#### Records from a data source:
▼

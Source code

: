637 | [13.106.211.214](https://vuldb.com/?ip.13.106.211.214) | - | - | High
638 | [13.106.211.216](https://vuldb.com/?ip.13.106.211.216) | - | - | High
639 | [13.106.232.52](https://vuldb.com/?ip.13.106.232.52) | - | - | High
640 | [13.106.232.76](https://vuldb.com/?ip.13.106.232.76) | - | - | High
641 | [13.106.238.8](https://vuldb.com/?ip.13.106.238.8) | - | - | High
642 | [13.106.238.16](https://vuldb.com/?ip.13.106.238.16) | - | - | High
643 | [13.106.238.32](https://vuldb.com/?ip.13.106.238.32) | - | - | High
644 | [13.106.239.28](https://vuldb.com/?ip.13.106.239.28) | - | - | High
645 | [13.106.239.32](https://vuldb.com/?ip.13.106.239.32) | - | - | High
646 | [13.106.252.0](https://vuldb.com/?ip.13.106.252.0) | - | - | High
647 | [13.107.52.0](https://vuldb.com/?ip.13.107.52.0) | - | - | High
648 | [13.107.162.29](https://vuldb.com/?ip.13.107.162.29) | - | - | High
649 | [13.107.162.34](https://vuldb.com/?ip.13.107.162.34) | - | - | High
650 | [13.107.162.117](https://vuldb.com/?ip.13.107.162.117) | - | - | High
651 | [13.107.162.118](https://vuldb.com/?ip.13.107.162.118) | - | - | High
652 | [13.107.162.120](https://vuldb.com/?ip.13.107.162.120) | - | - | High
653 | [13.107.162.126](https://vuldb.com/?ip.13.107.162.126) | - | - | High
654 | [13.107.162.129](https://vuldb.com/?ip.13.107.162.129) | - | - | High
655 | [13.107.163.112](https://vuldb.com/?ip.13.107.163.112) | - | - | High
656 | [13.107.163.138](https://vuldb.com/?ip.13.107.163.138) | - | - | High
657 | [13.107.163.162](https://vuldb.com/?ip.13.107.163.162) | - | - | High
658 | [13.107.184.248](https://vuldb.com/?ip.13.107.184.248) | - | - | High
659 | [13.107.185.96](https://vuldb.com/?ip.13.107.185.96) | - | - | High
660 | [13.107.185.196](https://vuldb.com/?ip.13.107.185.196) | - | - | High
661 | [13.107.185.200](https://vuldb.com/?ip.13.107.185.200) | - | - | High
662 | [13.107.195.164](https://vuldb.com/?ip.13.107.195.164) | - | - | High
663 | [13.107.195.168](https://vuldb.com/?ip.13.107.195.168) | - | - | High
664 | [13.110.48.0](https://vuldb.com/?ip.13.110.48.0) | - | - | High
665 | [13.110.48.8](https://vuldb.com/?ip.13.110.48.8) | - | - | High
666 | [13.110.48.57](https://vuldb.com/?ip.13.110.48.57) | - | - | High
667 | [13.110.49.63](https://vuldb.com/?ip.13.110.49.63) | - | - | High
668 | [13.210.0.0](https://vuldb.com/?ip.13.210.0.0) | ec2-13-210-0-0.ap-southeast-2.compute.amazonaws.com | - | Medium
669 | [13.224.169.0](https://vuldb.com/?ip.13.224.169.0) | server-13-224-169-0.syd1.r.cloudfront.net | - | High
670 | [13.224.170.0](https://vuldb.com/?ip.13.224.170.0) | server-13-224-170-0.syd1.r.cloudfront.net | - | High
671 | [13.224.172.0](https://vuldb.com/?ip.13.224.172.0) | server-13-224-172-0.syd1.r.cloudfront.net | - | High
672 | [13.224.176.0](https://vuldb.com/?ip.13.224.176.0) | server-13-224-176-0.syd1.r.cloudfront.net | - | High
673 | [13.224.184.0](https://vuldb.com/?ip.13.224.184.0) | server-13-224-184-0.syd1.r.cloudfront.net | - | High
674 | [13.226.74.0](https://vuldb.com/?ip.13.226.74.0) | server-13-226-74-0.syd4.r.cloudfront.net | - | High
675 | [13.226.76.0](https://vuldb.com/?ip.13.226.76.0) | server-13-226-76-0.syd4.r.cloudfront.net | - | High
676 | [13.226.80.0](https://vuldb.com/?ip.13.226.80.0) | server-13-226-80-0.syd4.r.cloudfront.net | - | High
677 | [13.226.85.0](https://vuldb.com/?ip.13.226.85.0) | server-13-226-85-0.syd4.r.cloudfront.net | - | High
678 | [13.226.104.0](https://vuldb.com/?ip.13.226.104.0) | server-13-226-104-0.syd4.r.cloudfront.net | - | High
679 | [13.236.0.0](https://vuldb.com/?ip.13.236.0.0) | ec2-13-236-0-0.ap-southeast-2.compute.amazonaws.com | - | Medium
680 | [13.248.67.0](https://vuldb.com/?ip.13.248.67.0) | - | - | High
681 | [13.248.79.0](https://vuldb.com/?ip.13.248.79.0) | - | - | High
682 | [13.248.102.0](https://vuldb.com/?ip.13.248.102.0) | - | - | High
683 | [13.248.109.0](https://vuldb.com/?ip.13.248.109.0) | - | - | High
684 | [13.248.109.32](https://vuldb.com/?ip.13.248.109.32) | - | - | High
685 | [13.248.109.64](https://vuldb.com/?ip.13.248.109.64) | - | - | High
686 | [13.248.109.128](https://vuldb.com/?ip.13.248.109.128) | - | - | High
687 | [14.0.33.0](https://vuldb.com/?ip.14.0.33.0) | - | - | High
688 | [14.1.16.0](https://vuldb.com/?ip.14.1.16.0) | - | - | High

▲

From the entries above, return exactly the line containing "650 | [13.107.162.117](https://vuldb.com/?ip.13.107.162.117)", the line containing "656 | [13.107.163.138](https://vuldb.com/?ip.13.107.163.138)", and all lines between, and nothing else.

#### FINISHED TASK:
650 | [13.107.162.117](https://vuldb.com/?ip.13.107.162.117) | - | - | High
651 | [13.107.162.118](https://vuldb.com/?ip.13.107.162.118) | - | - | High
652 | [13.107.162.120](https://vuldb.com/?ip.13.107.162.120) | - | - | High
653 | [13.107.162.126](https://vuldb.com/?ip.13.107.162.126) | - | - | High
654 | [13.107.162.129](https://vuldb.com/?ip.13.107.162.129) | - | - | High
655 | [13.107.163.112](https://vuldb.com/?ip.13.107.163.112) | - | - | High
656 | [13.107.163.138](https://vuldb.com/?ip.13.107.163.138) | - | - | High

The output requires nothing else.